* _Task item_:
Having read the entries, repeat all of them exactly.

* _Information supplied_:

==============================

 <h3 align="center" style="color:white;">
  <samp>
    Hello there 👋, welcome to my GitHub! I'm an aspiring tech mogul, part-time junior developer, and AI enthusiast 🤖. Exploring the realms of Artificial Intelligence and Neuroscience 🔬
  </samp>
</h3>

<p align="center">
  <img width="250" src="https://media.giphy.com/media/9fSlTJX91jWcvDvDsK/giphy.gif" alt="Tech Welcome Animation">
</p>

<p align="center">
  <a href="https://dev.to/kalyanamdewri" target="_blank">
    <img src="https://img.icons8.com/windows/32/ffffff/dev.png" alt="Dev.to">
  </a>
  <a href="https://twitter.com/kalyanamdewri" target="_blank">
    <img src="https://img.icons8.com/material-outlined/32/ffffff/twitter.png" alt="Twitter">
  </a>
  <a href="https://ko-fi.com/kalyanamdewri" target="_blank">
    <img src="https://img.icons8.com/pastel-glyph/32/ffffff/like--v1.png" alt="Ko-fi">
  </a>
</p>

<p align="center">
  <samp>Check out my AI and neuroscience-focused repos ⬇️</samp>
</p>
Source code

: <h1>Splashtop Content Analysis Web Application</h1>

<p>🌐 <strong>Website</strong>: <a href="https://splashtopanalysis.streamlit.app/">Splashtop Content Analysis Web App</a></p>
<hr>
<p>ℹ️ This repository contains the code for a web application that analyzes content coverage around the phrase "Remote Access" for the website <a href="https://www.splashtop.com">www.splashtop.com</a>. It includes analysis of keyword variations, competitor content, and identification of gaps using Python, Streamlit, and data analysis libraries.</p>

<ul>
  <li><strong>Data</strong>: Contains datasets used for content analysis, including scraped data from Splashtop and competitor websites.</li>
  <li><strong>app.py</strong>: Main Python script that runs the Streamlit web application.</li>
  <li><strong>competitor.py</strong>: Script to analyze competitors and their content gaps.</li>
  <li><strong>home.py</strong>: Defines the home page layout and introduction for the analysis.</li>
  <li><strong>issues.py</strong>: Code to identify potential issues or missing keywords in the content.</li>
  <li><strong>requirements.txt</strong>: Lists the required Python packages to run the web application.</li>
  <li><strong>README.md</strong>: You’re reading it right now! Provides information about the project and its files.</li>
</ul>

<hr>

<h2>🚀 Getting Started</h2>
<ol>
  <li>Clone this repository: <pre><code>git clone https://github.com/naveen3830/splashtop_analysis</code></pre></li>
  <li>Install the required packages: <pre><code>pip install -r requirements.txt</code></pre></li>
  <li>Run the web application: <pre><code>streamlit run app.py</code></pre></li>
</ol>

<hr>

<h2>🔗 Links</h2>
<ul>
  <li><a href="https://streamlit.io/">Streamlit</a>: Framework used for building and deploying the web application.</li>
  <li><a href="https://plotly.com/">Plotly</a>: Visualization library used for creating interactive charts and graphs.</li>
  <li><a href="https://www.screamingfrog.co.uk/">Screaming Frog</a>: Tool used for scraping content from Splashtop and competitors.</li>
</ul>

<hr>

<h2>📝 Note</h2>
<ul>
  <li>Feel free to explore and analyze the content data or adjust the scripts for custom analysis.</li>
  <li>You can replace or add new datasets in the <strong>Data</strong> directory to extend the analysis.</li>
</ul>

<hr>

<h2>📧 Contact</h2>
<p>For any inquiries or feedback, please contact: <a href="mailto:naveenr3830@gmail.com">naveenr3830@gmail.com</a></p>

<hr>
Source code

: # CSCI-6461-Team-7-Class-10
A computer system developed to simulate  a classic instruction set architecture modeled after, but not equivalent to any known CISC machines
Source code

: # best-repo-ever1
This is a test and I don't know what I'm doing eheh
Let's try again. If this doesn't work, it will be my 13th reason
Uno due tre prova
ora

==============================

* _Written solution_:
 <h3 align="center" style="color:white;">
  <samp>
    Hello there 👋, welcome to my GitHub! I'm an aspiring tech mogul, part-time junior developer, and AI enthusiast 🤖. Exploring the realms of Artificial Intelligence and Neuroscience 🔬
  </samp>
</h3>

<p align="center">
  <img width="250" src="https://media.giphy.com/media/9fSlTJX91jWcvDvDsK/giphy.gif" alt="Tech Welcome Animation">
</p>

<p align="center">
  <a href="https://dev.to/kalyanamdewri" target="_blank">
    <img src="https://img.icons8.com/windows/32/ffffff/dev.png" alt="Dev.to">
  </a>
  <a href="https://twitter.com/kalyanamdewri" target="_blank">
    <img src="https://img.icons8.com/material-outlined/32/ffffff/twitter.png" alt="Twitter">
  </a>
  <a href="https://ko-fi.com/kalyanamdewri" target="_blank">
    <img src="https://img.icons8.com/pastel-glyph/32/ffffff/like--v1.png" alt="Ko-fi">
  </a>
</p>

<p align="center">
  <samp>Check out my AI and neuroscience-focused repos ⬇️</samp>
</p>
Source code

: <h1>Splashtop Content Analysis Web Application</h1>

<p>🌐 <strong>Website</strong>: <a href="https://splashtopanalysis.streamlit.app/">Splashtop Content Analysis Web App</a></p>
<hr>
<p>ℹ️ This repository contains the code for a web application that analyzes content coverage around the phrase "Remote Access" for the website <a href="https://www.splashtop.com">www.splashtop.com</a>. It includes analysis of keyword variations, competitor content, and identification of gaps using Python, Streamlit, and data analysis libraries.</p>

<ul>
  <li><strong>Data</strong>: Contains datasets used for content analysis, including scraped data from Splashtop and competitor websites.</li>
  <li><strong>app.py</strong>: Main Python script that runs the Streamlit web application.</li>
  <li><strong>competitor.py</strong>: Script to analyze competitors and their content gaps.</li>
  <li><strong>home.py</strong>: Defines the home page layout and introduction for the analysis.</li>
  <li><strong>issues.py</strong>: Code to identify potential issues or missing keywords in the content.</li>
  <li><strong>requirements.txt</strong>: Lists the required Python packages to run the web application.</li>
  <li><strong>README.md</strong>: You’re reading it right now! Provides information about the project and its files.</li>
</ul>

<hr>

<h2>🚀 Getting Started</h2>
<ol>
  <li>Clone this repository: <pre><code>git clone https://github.com/naveen3830/splashtop_analysis</code></pre></li>
  <li>Install the required packages: <pre><code>pip install -r requirements.txt</code></pre></li>
  <li>Run the web application: <pre><code>streamlit run app.py</code></pre></li>
</ol>

<hr>

<h2>🔗 Links</h2>
<ul>
  <li><a href="https://streamlit.io/">Streamlit</a>: Framework used for building and deploying the web application.</li>
  <li><a href="https://plotly.com/">Plotly</a>: Visualization library used for creating interactive charts and graphs.</li>
  <li><a href="https://www.screamingfrog.co.uk/">Screaming Frog</a>: Tool used for scraping content from Splashtop and competitors.</li>
</ul>

<hr>

<h2>📝 Note</h2>
<ul>
  <li>Feel free to explore and analyze the content data or adjust the scripts for custom analysis.</li>
  <li>You can replace or add new datasets in the <strong>Data</strong> directory to extend the analysis.</li>
</ul>

<hr>

<h2>📧 Contact</h2>
<p>For any inquiries or feedback, please contact: <a href="mailto:naveenr3830@gmail.com">naveenr3830@gmail.com</a></p>

<hr>
Source code

: # CSCI-6461-Team-7-Class-10
A computer system developed to simulate  a classic instruction set architecture modeled after, but not equivalent to any known CISC machines
Source code

: # best-repo-ever1
This is a test and I don't know what I'm doing eheh
Let's try again. If this doesn't work, it will be my 13th reason
Uno due tre prova
ora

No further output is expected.